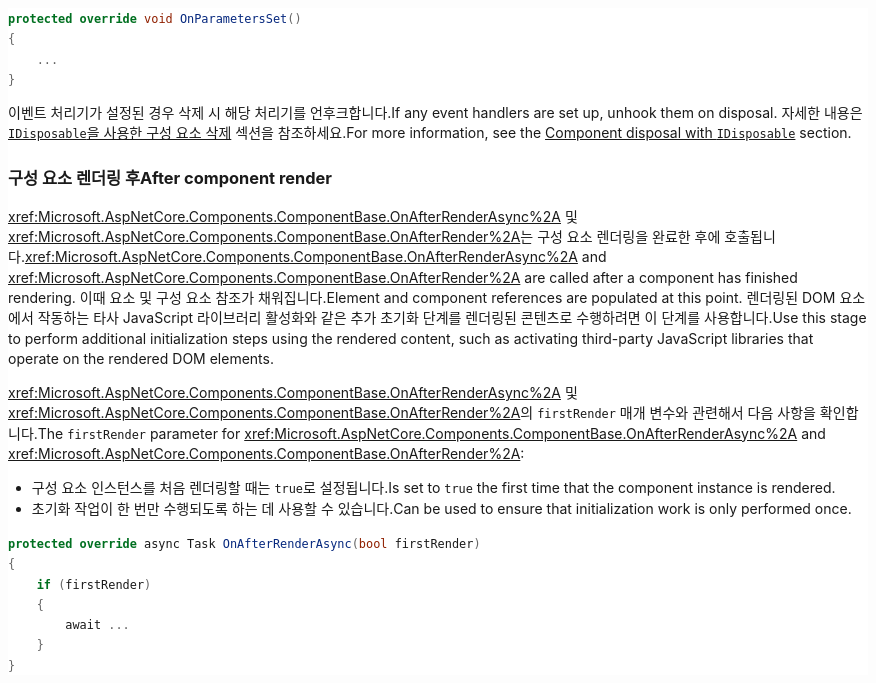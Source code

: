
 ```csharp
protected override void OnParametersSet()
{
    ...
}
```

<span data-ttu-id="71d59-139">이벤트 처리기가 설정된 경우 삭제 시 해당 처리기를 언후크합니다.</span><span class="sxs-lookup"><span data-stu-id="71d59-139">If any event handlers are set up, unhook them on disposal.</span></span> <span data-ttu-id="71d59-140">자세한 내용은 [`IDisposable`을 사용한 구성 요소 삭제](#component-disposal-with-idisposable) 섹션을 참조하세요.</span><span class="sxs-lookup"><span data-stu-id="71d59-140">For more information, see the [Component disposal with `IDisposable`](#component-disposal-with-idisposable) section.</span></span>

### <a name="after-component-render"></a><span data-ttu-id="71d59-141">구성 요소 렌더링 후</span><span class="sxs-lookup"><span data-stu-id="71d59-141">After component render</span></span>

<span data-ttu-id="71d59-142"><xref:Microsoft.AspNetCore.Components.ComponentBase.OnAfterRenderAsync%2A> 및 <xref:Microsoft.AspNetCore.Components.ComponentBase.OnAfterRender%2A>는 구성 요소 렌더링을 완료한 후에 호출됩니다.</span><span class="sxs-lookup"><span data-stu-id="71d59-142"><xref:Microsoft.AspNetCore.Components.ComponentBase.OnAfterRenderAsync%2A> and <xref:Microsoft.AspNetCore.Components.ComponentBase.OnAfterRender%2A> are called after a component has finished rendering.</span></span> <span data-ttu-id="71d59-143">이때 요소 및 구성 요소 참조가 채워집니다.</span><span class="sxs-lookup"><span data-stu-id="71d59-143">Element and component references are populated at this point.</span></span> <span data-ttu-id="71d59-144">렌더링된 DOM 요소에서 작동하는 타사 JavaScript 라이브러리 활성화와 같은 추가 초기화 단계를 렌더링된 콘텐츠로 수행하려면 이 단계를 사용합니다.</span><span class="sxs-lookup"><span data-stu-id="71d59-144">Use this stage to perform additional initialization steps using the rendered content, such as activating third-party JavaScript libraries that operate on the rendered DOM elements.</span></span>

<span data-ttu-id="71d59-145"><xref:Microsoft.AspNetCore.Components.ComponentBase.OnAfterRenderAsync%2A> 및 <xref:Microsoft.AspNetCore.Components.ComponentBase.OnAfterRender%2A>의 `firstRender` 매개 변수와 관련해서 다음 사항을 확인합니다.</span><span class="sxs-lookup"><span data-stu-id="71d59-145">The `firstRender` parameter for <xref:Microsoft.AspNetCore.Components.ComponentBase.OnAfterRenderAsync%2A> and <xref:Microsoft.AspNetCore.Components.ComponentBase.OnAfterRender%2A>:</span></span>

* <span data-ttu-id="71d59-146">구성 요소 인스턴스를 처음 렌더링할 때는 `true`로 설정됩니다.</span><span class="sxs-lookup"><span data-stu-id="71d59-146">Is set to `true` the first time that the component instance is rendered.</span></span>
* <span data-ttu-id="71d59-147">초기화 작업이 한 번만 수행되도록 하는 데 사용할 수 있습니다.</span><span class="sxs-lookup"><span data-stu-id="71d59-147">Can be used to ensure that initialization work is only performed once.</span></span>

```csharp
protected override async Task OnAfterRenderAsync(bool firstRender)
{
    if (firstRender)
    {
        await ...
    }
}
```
________________________________________
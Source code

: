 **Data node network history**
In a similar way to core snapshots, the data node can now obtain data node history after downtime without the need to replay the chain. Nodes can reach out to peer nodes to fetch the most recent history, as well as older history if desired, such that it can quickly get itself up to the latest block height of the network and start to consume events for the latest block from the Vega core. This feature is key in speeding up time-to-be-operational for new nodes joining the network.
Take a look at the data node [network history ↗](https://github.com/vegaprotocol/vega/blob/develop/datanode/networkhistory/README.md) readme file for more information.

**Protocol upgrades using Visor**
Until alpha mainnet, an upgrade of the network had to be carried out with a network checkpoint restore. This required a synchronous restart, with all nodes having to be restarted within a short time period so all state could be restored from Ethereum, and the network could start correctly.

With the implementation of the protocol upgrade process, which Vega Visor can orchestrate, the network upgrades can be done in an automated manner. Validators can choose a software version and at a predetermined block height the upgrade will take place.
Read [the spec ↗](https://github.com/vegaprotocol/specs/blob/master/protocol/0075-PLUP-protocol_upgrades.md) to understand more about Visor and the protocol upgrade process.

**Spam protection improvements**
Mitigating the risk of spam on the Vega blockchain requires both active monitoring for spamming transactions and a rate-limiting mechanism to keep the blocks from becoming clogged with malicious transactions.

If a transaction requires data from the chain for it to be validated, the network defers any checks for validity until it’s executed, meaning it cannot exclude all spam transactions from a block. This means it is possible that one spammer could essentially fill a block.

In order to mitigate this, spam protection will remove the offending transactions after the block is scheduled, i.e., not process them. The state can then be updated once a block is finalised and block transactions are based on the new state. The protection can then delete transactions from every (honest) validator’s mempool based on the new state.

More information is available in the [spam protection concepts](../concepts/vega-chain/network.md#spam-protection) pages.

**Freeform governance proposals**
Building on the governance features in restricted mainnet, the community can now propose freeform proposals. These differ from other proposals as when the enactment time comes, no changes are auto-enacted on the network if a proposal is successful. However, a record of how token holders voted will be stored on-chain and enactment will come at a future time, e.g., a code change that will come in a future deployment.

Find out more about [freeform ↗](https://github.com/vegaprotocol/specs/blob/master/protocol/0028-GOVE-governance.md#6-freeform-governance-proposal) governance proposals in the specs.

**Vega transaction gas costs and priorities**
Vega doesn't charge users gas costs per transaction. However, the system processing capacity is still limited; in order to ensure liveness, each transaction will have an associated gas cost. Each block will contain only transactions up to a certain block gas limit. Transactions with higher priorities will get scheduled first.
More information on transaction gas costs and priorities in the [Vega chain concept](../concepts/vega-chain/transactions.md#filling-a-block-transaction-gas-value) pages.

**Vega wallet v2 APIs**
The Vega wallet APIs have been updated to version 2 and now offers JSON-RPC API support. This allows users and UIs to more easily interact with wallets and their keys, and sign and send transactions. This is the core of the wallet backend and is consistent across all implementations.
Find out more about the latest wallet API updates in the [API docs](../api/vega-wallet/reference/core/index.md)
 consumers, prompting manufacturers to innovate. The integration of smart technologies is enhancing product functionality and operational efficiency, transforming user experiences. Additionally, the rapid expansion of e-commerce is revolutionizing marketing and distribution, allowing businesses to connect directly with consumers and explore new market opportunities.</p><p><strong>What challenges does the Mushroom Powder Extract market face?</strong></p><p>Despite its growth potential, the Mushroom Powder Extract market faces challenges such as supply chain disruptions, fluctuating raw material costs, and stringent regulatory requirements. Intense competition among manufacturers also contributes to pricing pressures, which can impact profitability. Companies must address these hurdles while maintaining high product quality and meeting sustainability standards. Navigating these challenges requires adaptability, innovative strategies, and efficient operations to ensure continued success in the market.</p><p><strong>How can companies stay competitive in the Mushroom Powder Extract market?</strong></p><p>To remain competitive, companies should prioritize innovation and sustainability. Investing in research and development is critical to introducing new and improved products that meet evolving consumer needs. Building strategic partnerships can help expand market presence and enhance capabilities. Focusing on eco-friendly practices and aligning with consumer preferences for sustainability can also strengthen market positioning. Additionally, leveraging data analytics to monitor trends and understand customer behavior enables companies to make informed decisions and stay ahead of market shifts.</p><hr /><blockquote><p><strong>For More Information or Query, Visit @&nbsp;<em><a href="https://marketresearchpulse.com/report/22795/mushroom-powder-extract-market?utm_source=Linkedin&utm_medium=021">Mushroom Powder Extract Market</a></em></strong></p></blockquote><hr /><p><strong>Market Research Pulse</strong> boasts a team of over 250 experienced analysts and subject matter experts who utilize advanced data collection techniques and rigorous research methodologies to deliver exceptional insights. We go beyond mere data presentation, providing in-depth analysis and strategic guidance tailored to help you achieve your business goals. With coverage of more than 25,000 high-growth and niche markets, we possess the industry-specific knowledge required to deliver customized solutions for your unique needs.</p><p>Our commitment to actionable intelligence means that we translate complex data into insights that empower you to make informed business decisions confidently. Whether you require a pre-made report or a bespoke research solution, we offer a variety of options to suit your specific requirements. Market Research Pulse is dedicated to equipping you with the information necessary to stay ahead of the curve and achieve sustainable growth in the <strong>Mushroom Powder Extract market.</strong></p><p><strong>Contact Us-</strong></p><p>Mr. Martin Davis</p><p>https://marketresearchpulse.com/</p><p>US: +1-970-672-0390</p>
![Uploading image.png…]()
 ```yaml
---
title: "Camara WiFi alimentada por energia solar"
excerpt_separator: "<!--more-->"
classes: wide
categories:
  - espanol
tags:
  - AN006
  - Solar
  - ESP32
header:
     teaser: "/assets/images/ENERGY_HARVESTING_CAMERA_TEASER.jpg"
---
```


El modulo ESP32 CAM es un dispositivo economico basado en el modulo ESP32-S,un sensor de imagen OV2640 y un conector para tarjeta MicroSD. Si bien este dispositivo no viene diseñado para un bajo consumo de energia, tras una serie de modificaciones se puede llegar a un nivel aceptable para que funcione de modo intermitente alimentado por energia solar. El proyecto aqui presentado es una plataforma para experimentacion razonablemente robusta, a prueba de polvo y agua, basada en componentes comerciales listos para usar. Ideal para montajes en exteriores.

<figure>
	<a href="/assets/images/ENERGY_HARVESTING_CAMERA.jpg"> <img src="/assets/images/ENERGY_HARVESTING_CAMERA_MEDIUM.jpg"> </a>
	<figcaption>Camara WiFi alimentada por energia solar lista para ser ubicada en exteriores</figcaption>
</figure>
________________________________________
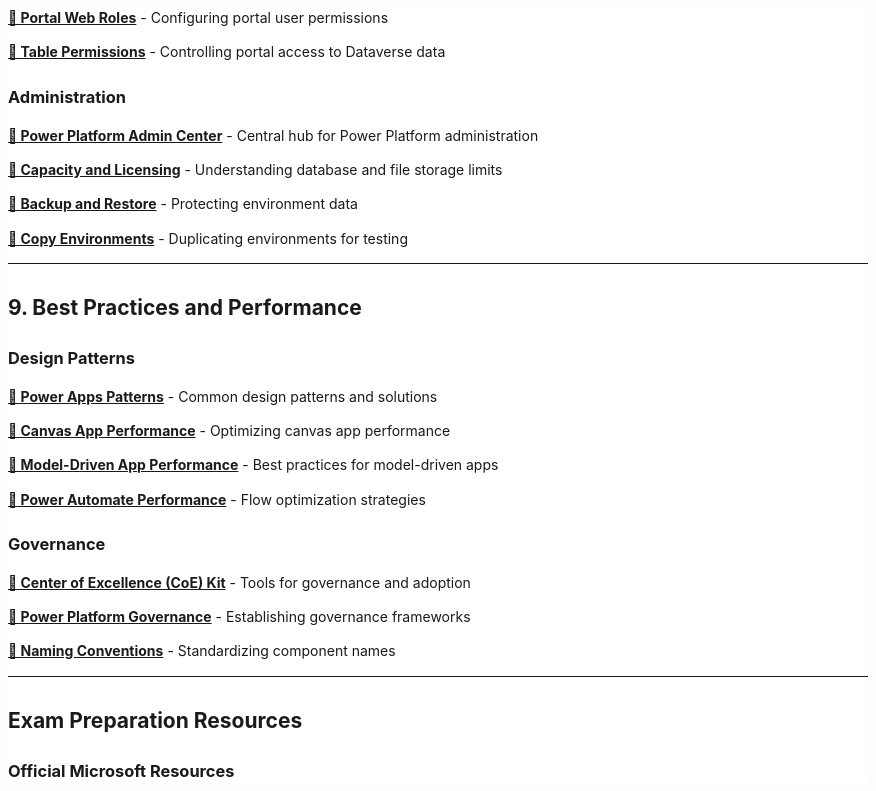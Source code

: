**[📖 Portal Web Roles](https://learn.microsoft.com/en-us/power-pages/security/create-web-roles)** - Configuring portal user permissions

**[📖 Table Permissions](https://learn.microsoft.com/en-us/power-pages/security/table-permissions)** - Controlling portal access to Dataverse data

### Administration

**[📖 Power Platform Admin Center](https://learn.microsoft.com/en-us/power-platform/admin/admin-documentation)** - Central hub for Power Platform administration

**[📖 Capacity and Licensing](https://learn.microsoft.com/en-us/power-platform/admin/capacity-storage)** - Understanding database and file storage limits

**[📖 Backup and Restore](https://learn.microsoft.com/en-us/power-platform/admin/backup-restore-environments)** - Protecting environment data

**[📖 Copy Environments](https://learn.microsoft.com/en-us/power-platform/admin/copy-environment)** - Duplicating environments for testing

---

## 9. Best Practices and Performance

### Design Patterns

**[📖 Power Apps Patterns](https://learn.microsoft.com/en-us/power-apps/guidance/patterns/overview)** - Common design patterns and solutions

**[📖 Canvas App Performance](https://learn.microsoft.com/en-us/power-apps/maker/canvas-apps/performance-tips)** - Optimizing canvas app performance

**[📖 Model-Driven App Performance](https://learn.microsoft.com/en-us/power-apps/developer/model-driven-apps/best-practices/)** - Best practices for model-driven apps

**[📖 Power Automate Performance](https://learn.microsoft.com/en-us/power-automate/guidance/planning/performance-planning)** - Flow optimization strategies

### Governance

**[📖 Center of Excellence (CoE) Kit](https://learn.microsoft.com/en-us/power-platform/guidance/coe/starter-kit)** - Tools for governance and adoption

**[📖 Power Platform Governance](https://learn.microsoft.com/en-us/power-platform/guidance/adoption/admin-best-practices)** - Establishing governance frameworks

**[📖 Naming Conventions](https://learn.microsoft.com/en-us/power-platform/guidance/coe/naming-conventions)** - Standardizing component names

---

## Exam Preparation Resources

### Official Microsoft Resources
________________________________________
● WHAT YOU SHOULD DO
Among the records above, only the lines between the line holding "portal user permissions" and the line holding "to Dataverse data", inclusive, are to be output, exactly as written.

● FINISHED TASK
:**[📖 Portal Web Roles](https://learn.microsoft.com/en-us/power-pages/security/create-web-roles)** - Configuring portal user permissions

**[📖 Table Permissions](https://learn.microsoft.com/en-us/power-pages/security/table-permissions)** - Controlling portal access to Dataverse data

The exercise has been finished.